Ukraine_Donetsk
International monitors say fighting seems to be increasing in eastern Ukraine, reporting more than 1,100 explosions Sunday. Pictured are volunteers for the Ukrainian Interior Ministry's Azov battalion before their departure to the frontlines, Jan. 17, 2015. Reuters/Gleb Garanich

As foreign ministers of Germany, France, Russia and Ukraine prepared to meet in Berlin Monday to push for a lasting peace deal in eastern Ukraine, fighting on the ground intensified. The Organization for Security and Cooperation in Europe reported areas around the rebel-held city of Donetsk and the contested village of Shyrokyne near Mariupol have witnessed “intensive fighting." The organization, which is responsible for overseeing the conditions of the February ceasefire between Ukraine and pro-Russian forces are met, reported more than 1,100 explosions in areas near Donetsk and hundreds of instances of artillery and mortar fire around the southern port city of Mariupol.

While it has yet to gain access to the area, the OSCE has previously reported shelling increasing on the edges of Shyrokyne, with experts saying fighting there could result in a return to the sort of intense warfare seen across the Donbass region before the ceasefire took effect Feb. 15.

Speaking at the end of March, Ertuğrul Apakan, chief monitor of the OSCE special monitoring mission to Ukraine, said he was “profoundly disappointed that, in the face of mounting deaths and injuries among the civilian population, the calm that prevailed in Shyrokyne for two days has not endured.”

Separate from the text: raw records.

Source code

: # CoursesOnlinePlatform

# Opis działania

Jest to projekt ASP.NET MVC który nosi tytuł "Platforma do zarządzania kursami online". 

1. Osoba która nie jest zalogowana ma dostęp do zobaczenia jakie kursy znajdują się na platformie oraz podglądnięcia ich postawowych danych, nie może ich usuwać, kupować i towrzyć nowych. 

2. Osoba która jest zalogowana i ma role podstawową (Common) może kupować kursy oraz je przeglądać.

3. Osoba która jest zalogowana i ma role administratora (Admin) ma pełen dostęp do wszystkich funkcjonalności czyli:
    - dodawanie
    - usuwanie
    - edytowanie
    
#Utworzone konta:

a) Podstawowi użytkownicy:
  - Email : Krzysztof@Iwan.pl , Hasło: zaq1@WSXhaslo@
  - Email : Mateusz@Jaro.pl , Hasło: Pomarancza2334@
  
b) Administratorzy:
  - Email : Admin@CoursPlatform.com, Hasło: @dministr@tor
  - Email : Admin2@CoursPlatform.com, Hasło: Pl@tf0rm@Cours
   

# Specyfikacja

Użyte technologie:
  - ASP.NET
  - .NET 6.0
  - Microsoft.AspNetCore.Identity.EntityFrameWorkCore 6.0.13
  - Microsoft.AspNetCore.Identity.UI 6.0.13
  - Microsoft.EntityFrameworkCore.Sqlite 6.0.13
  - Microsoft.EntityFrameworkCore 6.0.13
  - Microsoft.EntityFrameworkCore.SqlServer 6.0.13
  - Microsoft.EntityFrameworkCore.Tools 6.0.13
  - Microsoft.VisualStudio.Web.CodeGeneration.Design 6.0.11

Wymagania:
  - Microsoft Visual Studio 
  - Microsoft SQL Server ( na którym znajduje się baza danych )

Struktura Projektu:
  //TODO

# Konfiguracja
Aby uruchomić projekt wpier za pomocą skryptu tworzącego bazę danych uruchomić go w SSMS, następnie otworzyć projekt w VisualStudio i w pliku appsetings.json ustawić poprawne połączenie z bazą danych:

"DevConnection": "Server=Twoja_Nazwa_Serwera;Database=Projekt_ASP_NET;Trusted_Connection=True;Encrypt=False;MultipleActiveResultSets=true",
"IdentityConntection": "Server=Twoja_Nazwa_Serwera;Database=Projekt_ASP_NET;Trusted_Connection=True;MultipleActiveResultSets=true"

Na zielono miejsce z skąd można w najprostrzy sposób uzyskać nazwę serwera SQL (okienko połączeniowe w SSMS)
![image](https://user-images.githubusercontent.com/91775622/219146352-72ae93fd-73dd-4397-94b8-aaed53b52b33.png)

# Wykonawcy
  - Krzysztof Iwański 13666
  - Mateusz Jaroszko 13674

The OSCE brokered a local ceasefire, but it collapsed after two days.

News of the fighting came as the foreign ministers of the nations known as the Normandy Four prepare to meet in Berlin to discuss the conflict. While political leaders across Europe have preferred to suggest the ceasefire element of February's Minsk II agreement is largely holding, other elements of the deal, such as how the People’s Republics of Donetsk and Luhansk would be administered, have caused disagreements.

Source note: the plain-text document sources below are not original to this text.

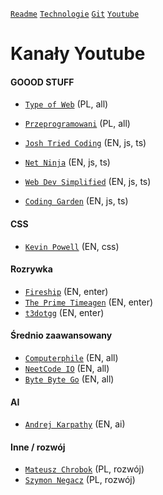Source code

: [`Readme`](/Readme.md)
[`Technologie`](/technologies.md)
[`Git`](/git.md)
[`Youtube`](/youtube.md)

# Kanały Youtube

#### GOOOD STUFF
- [`Type of Web`](https://www.youtube.com/@typeofweb) (PL, all)
- [`Przeprogramowani`](https://www.youtube.com/@Przeprogramowani) (PL, all)

- [`Josh Tried Coding`](https://www.youtube.com/@joshtriedcoding) (EN, js, ts)
- [`Net Ninja`](https://www.youtube.com/@NetNinja) (EN, js, ts)
- [`Web Dev Simplified`](https://www.youtube.com/@WebDevSimplified) (EN, js, ts)
- [`Coding Garden`](https://www.youtube.com/@CodingGarden) (EN, js, ts)

#### CSS
- [`Kevin Powell`](https://www.youtube.com/@KevinPowell) (EN, css)

#### Rozrywka
- [`Fireship`](https://www.youtube.com/@Fireship) (EN, enter)
- [`The Prime Timeagen`](https://www.youtube.com/@ThePrimeTimeagen) (EN, enter)
- [`t3dotgg`](https://www.youtube.com/@t3dotgg) (EN, enter)

#### Średnio zaawansowany
- [`Computerphile`](https://www.youtube.com/@Computerphile) (EN, all)
- [`NeetCode IO`](https://www.youtube.com/@NeetCodeIO) (EN, all)
- [`Byte Byte Go`](https://www.youtube.com/@ByteByteGo) (EN, all)

#### AI
- [`Andrej Karpathy`](https://www.youtube.com/@AndrejKarpathy) (EN, ai)

#### Inne / rozwój
- [`Mateusz Chrobok`](https://www.youtube.com/@MateuszChrobok) (PL, rozwój)
- [`Szymon Negacz`](https://www.youtube.com/@SzymonNegacz) (PL, rozwój)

The fighting in Donetsk is firmly on the rebels' side of the contact line, an area each side promised in the Minsk II agreement not to breach. The OSCE's Special Monitoring Mission reported it witnessed 1,166 explosions from 9:35 a.m. to 3 p.m. Sunday. It said an "intensive armed clash was underway with the use of tanks, heavy artillery, automatic grenade launchers, mortars, heavy machine-guns, and small arms and light weapons." The OSCE mission said it could not verify whether the Ukrainian forces or the pro-Russian rebels were shooting, or both.

Meanwhile, military deployments along the border between NATO nations and Russia continue. The Western alliance has begun artillery exercises in Lithuania, which shares a border with the Russian exclave of Kaliningrad. The exercises, known as Flaming Thunder, will involve forces from Lithuania, Poland, Portugal and the U.S. and will last until April 24.